> _Task to carry out_
An exact, picture-free copy of the listing is required.

- - -

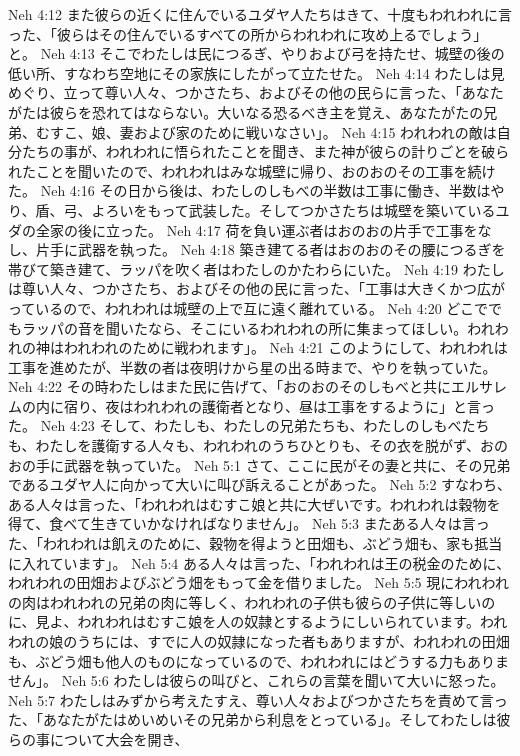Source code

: Neh 4:12  また彼らの近くに住んでいるユダヤ人たちはきて、十度もわれわれに言った、「彼らはその住んでいるすべての所からわれわれに攻め上るでしょう」と。
Neh 4:13  そこでわたしは民につるぎ、やりおよび弓を持たせ、城壁の後の低い所、すなわち空地にその家族にしたがって立たせた。
Neh 4:14  わたしは見めぐり、立って尊い人々、つかさたち、およびその他の民らに言った、「あなたがたは彼らを恐れてはならない。大いなる恐るべき主を覚え、あなたがたの兄弟、むすこ、娘、妻および家のために戦いなさい」。
Neh 4:15  われわれの敵は自分たちの事が、われわれに悟られたことを聞き、また神が彼らの計りごとを破られたことを聞いたので、われわれはみな城壁に帰り、おのおのその工事を続けた。
Neh 4:16  その日から後は、わたしのしもべの半数は工事に働き、半数はやり、盾、弓、よろいをもって武装した。そしてつかさたちは城壁を築いているユダの全家の後に立った。
Neh 4:17  荷を負い運ぶ者はおのおの片手で工事をなし、片手に武器を執った。
Neh 4:18  築き建てる者はおのおのその腰につるぎを帯びて築き建て、ラッパを吹く者はわたしのかたわらにいた。
Neh 4:19  わたしは尊い人々、つかさたち、およびその他の民に言った、「工事は大きくかつ広がっているので、われわれは城壁の上で互に遠く離れている。
Neh 4:20  どこででもラッパの音を聞いたなら、そこにいるわれわれの所に集まってほしい。われわれの神はわれわれのために戦われます」。
Neh 4:21  このようにして、われわれは工事を進めたが、半数の者は夜明けから星の出る時まで、やりを執っていた。
Neh 4:22  その時わたしはまた民に告げて、「おのおのそのしもべと共にエルサレムの内に宿り、夜はわれわれの護衛者となり、昼は工事をするように」と言った。
Neh 4:23  そして、わたしも、わたしの兄弟たちも、わたしのしもべたちも、わたしを護衛する人々も、われわれのうちひとりも、その衣を脱がず、おのおの手に武器を執っていた。
Neh 5:1  さて、ここに民がその妻と共に、その兄弟であるユダヤ人に向かって大いに叫び訴えることがあった。
Neh 5:2  すなわち、ある人々は言った、「われわれはむすこ娘と共に大ぜいです。われわれは穀物を得て、食べて生きていかなければなりません」。
Neh 5:3  またある人々は言った、「われわれは飢えのために、穀物を得ようと田畑も、ぶどう畑も、家も抵当に入れています」。
Neh 5:4  ある人々は言った、「われわれは王の税金のために、われわれの田畑およびぶどう畑をもって金を借りました。
Neh 5:5  現にわれわれの肉はわれわれの兄弟の肉に等しく、われわれの子供も彼らの子供に等しいのに、見よ、われわれはむすこ娘を人の奴隷とするようにしいられています。われわれの娘のうちには、すでに人の奴隷になった者もありますが、われわれの田畑も、ぶどう畑も他人のものになっているので、われわれにはどうする力もありません」。
Neh 5:6  わたしは彼らの叫びと、これらの言葉を聞いて大いに怒った。
Neh 5:7  わたしはみずから考えたすえ、尊い人々およびつかさたちを責めて言った、「あなたがたはめいめいその兄弟から利息をとっている」。そしてわたしは彼らの事について大会を開き、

- - -

> _Completed task_
Source code

: Neh 4:12  また彼らの近くに住んでいるユダヤ人たちはきて、十度もわれわれに言った、「彼らはその住んでいるすべての所からわれわれに攻め上るでしょう」と。
Neh 4:13  そこでわたしは民につるぎ、やりおよび弓を持たせ、城壁の後の低い所、すなわち空地にその家族にしたがって立たせた。
Neh 4:14  わたしは見めぐり、立って尊い人々、つかさたち、およびその他の民らに言った、「あなたがたは彼らを恐れてはならない。大いなる恐るべき主を覚え、あなたがたの兄弟、むすこ、娘、妻および家のために戦いなさい」。
Neh 4:15  われわれの敵は自分たちの事が、われわれに悟られたことを聞き、また神が彼らの計りごとを破られたことを聞いたので、われわれはみな城壁に帰り、おのおのその工事を続けた。
Neh 4:16  その日から後は、わたしのしもべの半数は工事に働き、半数はやり、盾、弓、よろいをもって武装した。そしてつかさたちは城壁を築いているユダの全家の後に立った。
Neh 4:17  荷を負い運ぶ者はおのおの片手で工事をなし、片手に武器を執った。
Neh 4:18  築き建てる者はおのおのその腰につるぎを帯びて築き建て、ラッパを吹く者はわたしのかたわらにいた。
Neh 4:19  わたしは尊い人々、つかさたち、およびその他の民に言った、「工事は大きくかつ広がっているので、われわれは城壁の上で互に遠く離れている。
Neh 4:20  どこででもラッパの音を聞いたなら、そこにいるわれわれの所に集まってほしい。われわれの神はわれわれのために戦われます」。
Neh 4:21  このようにして、われわれは工事を進めたが、半数の者は夜明けから星の出る時まで、やりを執っていた。
Neh 4:22  その時わたしはまた民に告げて、「おのおのそのしもべと共にエルサレムの内に宿り、夜はわれわれの護衛者となり、昼は工事をするように」と言った。
Neh 4:23  そして、わたしも、わたしの兄弟たちも、わたしのしもべたちも、わたしを護衛する人々も、われわれのうちひとりも、その衣を脱がず、おのおの手に武器を執っていた。
Neh 5:1  さて、ここに民がその妻と共に、その兄弟であるユダヤ人に向かって大いに叫び訴えることがあった。
Neh 5:2  すなわち、ある人々は言った、「われわれはむすこ娘と共に大ぜいです。われわれは穀物を得て、食べて生きていかなければなりません」。
Neh 5:3  またある人々は言った、「われわれは飢えのために、穀物を得ようと田畑も、ぶどう畑も、家も抵当に入れています」。
Neh 5:4  ある人々は言った、「われわれは王の税金のために、われわれの田畑およびぶどう畑をもって金を借りました。
Neh 5:5  現にわれわれの肉はわれわれの兄弟の肉に等しく、われわれの子供も彼らの子供に等しいのに、見よ、われわれはむすこ娘を人の奴隷とするようにしいられています。われわれの娘のうちには、すでに人の奴隷になった者もありますが、われわれの田畑も、ぶどう畑も他人のものになっているので、われわれにはどうする力もありません」。
Neh 5:6  わたしは彼らの叫びと、これらの言葉を聞いて大いに怒った。
Neh 5:7  わたしはみずから考えたすえ、尊い人々およびつかさたちを責めて言った、「あなたがたはめいめいその兄弟から利息をとっている」。そしてわたしは彼らの事について大会を開き、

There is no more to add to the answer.